Personal information
- Born: October 24, 1964 (age 61) San Francisco, California, U.S.
- Listed height: 5 ft 11 in (1.80 m)
- Listed weight: 186 lb (84 kg)

Career information
- High school: South San Francisco (South San Francisco, California)
- College: Nevada
- NFL draft: 1986: 3rd round, 68th overall pick

Career history
- Seattle Seahawks (1986–1994); Arizona Cardinals (1995);

Career NFL statistics
- Tackles: 414
- Interceptions: 14
- Fumble recoveries: 5
- Stats at Pro Football Reference

= Patrick Hunter =

American football player (born 1964)

Patrick Edward Hunter (born October 24, 1964) is an American former professional football player who was a cornerback for 10 seasons with the Seattle Seahawks and the Arizona Cardinals from 1986 to 1995.
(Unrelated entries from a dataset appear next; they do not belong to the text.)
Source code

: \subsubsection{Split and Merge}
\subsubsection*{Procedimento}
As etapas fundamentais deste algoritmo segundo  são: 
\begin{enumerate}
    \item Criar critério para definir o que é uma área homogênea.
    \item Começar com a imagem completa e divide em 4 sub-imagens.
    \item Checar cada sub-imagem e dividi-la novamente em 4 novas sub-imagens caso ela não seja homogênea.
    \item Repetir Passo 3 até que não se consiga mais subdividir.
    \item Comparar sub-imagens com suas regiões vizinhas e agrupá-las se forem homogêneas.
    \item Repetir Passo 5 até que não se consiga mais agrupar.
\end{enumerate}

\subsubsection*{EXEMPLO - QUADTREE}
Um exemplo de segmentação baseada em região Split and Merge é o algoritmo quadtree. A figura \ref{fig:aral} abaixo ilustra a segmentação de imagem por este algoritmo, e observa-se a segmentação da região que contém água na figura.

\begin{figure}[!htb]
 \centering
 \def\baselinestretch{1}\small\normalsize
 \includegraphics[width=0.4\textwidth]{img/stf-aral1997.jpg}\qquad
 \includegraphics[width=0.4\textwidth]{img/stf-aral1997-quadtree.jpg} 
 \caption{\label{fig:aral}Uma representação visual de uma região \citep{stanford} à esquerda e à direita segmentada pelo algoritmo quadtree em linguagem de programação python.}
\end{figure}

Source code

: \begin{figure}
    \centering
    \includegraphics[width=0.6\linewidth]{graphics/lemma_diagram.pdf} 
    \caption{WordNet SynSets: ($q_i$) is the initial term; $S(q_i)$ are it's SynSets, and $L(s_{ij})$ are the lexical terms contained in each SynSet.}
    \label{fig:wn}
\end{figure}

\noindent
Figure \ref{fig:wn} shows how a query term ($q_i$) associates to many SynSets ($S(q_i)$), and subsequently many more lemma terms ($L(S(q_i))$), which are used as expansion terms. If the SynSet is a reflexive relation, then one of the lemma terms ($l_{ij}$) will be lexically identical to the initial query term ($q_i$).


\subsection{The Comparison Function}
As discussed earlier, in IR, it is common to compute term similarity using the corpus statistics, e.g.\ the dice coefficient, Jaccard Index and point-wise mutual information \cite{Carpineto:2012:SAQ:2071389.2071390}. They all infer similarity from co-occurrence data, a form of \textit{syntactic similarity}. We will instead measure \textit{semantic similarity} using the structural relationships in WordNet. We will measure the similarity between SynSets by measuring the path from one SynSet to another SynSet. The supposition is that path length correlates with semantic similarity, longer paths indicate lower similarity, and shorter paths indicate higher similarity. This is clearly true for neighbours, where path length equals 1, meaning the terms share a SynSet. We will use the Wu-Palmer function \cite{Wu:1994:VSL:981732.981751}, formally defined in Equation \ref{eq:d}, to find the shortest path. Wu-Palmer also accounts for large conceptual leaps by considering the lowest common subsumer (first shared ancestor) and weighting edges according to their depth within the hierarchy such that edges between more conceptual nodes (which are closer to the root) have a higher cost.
Hunter grew up playing football for South San Francisco High School, then was recruited by Chris Ault as a four-year member of the University of Nevada, Reno Wolf Pack (1982–1985). He was awarded his letter all four years, and appeared in the NCAA Division 1AA national semi-finals after the 1983 and 1985 seasons.

Hunter was selected 68th overall by the Seahawks in the third round of the 1986 NFL draft. Over the course of his 10-year NFL career he played in 125 games (starting 104), logging 14 interceptions (returning one for a touchdown in 1991), 409 solo tackles, and 5 recovered fumbles.